HTTP Source Connector for Confluent Cloud

The fully-managed Kafka Connect HTTP Source connector periodically polls for data from an HTTP API and then produces records from that source in Apache Kafka®.

Features

The HTTP Source connector supports the following features:

  • Offset modes: The connector supports the following modes:
    • SIMPLE_INCREMENTING: For the first request, the connector computes the offset based on the initial offset set in the http.initial.offset property. For subsequent requests, the connector increments the offset by the number of records in the previous response. For instance, the connector increments the offset by one for an object type response that indicates a single record.
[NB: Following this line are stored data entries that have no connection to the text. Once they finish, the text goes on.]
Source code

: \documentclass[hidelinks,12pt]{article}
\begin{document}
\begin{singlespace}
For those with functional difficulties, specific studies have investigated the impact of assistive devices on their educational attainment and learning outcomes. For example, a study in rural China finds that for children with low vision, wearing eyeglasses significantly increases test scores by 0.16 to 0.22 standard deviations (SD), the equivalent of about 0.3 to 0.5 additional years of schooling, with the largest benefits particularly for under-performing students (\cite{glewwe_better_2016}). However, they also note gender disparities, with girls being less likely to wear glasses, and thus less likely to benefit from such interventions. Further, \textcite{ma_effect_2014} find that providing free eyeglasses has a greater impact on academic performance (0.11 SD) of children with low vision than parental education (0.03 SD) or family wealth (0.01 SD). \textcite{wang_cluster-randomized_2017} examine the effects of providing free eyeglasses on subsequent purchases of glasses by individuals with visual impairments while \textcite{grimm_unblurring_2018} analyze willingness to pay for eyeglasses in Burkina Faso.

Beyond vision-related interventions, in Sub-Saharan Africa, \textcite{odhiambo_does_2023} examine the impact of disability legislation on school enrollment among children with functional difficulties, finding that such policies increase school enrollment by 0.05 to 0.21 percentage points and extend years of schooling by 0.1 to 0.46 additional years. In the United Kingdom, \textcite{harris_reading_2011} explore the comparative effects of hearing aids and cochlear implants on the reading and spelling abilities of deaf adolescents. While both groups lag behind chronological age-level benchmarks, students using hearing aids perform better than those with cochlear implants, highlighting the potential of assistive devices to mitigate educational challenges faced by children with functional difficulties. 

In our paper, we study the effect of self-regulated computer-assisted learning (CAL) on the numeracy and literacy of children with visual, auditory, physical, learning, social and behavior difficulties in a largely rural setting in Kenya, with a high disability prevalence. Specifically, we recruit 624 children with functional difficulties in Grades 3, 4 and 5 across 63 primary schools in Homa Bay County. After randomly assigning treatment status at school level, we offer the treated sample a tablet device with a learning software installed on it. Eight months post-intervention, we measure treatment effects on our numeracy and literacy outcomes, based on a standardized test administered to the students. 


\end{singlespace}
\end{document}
For an array type response, the connector increments the offset by the length of the array.
    • CHAINING: For the first request, the connector computes the offset based on the initial offset set in the http.initial.offset property. Upon receiving a successful response to the first request, the connector parses the response and generates one or more records (depending on whether the JSON response is an object or an array) with the offset value set to the value from the response at the path configured in the http.offset.json.pointer configuration property.
  • At least once delivery: The connector guarantees that records are delivered at least once to the Kafka topic.
  • Supports multiple tasks: The connector supports running one or more tasks. More tasks may improve performance when multiple entities are configured.
  • Supported output data formats: The connector supports Avro, JSON Schema (JSON-SR), Protobuf, and JSON (schemaless) output record value formats. Schema Registry must be enabled to use a Schema Registry-based format (for example, Avro, JSON Schema, or Protobuf).
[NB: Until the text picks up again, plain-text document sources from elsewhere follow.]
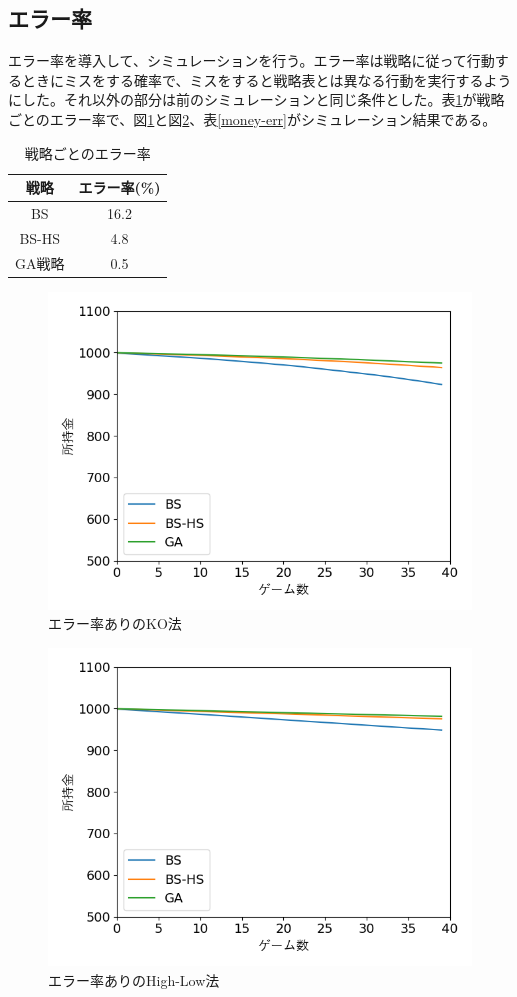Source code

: \subsection{エラー率}
エラー率を導入して、シミュレーションを行う。エラー率は戦略に従って行動するときにミスをする確率で、ミスをすると戦略表とは異なる行動を実行するようにした。それ以外の部分は前のシミュレーションと同じ条件とした。表\ref{err}が戦略ごとのエラー率で、図\ref{errKO}と図\ref{errHi-Lo}、表\ref{money-err}がシミュレーション結果である。
\begin{table}[H]
 \caption{戦略ごとのエラー率\label{err}}
 \begin{center}
  \begin{tabular}{|c|c|}
  \hline 戦略 & エラー率(\%) \\
  \hline BS & 16.2\\
  \hline BS-HS & 4.8 \\
  \hline GA戦略 & 0.5\\
  \hline
  \end{tabular}
 \end{center}
\end{table}

\begin{figure}[H]
 \begin{center} 
  \includegraphics[width=0.7\linewidth]{./figure/errKO}
  \caption{エラー率ありのKO法\label{errKO}}
 \end{center}
\end{figure}

\begin{figure}[H]
 \begin{center} 
  \includegraphics[width=0.7\linewidth]{./figure/errHi-Lo}
  \caption{エラー率ありのHigh-Low法\label{errHi-Lo}}
 \end{center}
\end{figure}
For more information and examples to use with the Confluent Cloud API for Connect, see the Confluent Cloud API for Connect section.

Limitations

Be sure to review the following information.

Quick Start

Use this quick start to get up and running with the Confluent Cloud HTTP Source connector. The quick start provides the basics of selecting the connector and configuring it to get data from an HTTP API.

Prerequisites
  • Authorized access to a Confluent Cloud cluster on Amazon Web Services (AWS), Microsoft Azure (Azure), or Google Cloud Platform (GCP).
  • The Confluent CLI installed and configured for the cluster. See Install the Confluent CLI.
  • Authorized access to an HTTP or HTTPS endpoint.
  • Schema Registry must be enabled to use a Schema Registry-based format (for example, Avro, JSON_SR (JSON Schema), or Protobuf).

Using the Confluent Cloud Console

Step 1: Launch your Confluent Cloud cluster.

See the Quick Start for Confluent Cloud for installation instructions.

Step 2: Add a connector.

In the left navigation menu, click Data integration, and then click Connectors. If you already have connectors in your cluster, click + Add connector.

Step 3: Select your connector.

Click the HTTP Source connector card.

HTTP Source Connector Card

Note

  • Make sure you have all your prerequisites completed.
  • An asterisk ( * ) designates a required entry.
  • The steps provide information about how to use the required configuration properties. See Configuration Properties for other configuration property values and descriptions.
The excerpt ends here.